YOUR ASSIGNMENT: Search the data below for the word "Blocktitel" and report how many lines contain it. Nothing but the number is needed.

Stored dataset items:
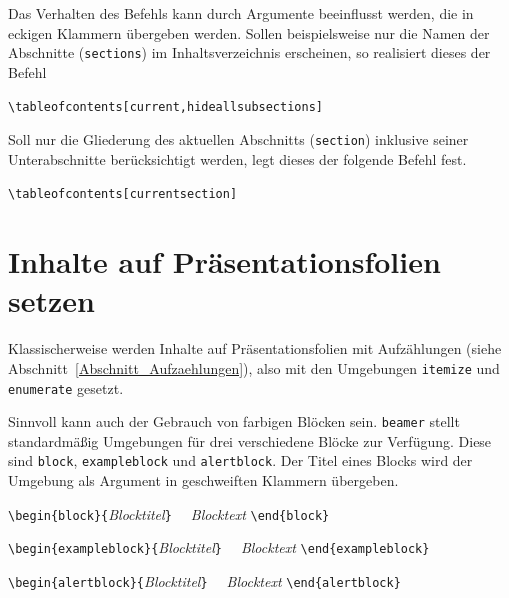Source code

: \documentclass[a4paper,10pt,twoside]{scrbook}
\begin{document}
Das Verhalten des Befehls kann durch Argumente beeinflusst werden, die in eckigen Klammern übergeben werden.
Sollen beispielsweise nur die Namen der Abschnitte (\verb|sections|) im Inhaltsverzeichnis erscheinen, so realisiert dieses 
der Befehl 

\verb|\tableofcontents[current,hideallsubsections]|

Soll nur die Gliederung des aktuellen Abschnitts (\verb|section|) inklusive seiner Unterabschnitte berücksichtigt werden, 
legt dieses der folgende Befehl fest.

\verb|\tableofcontents[currentsection]|

\section{Inhalte auf Präsentationsfolien setzen}

Klassischerweise werden Inhalte auf Präsentationsfolien mit 
Aufzählungen (siehe Abschnitt~\ref{Abschnitt_Aufzaehlungen}), also mit den Umgebungen \verb!itemize! und \verb!enumerate! gesetzt. 

Sinnvoll kann auch der Gebrauch von farbigen Blöcken sein.
\verb|beamer| stellt standardmäßig Umgebungen für drei verschiedene Blöcke zur Verfügung. Diese sind
\verb|block|, 
\verb|exampleblock| und 
\verb|alertblock|. Der Titel eines Blocks 
wird der Umgebung als Argument in geschweiften Klammern übergeben.


\begin{boxedminipage}{\textwidth}
	\verb!\begin{block}{!\textsl{Blocktitel}\verb!}! \newline
	\verb!  !\textsl{Blocktext} \newline
	\verb!\end{block}! \\\enskip
	
	\verb!\begin{exampleblock}{!\textsl{Blocktitel}\verb!}! \newline
    \verb!  !\textsl{Blocktext} \newline
    \verb!\end{exampleblock}! \\\enskip

	\verb!\begin{alertblock}{!\textsl{Blocktitel}\verb!}! \newline
    \verb!  !\textsl{Blocktext} \newline
    \verb!\end{alertblock}!
\end{boxedminipage}
\end{document}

YOUR RESPONSE: 3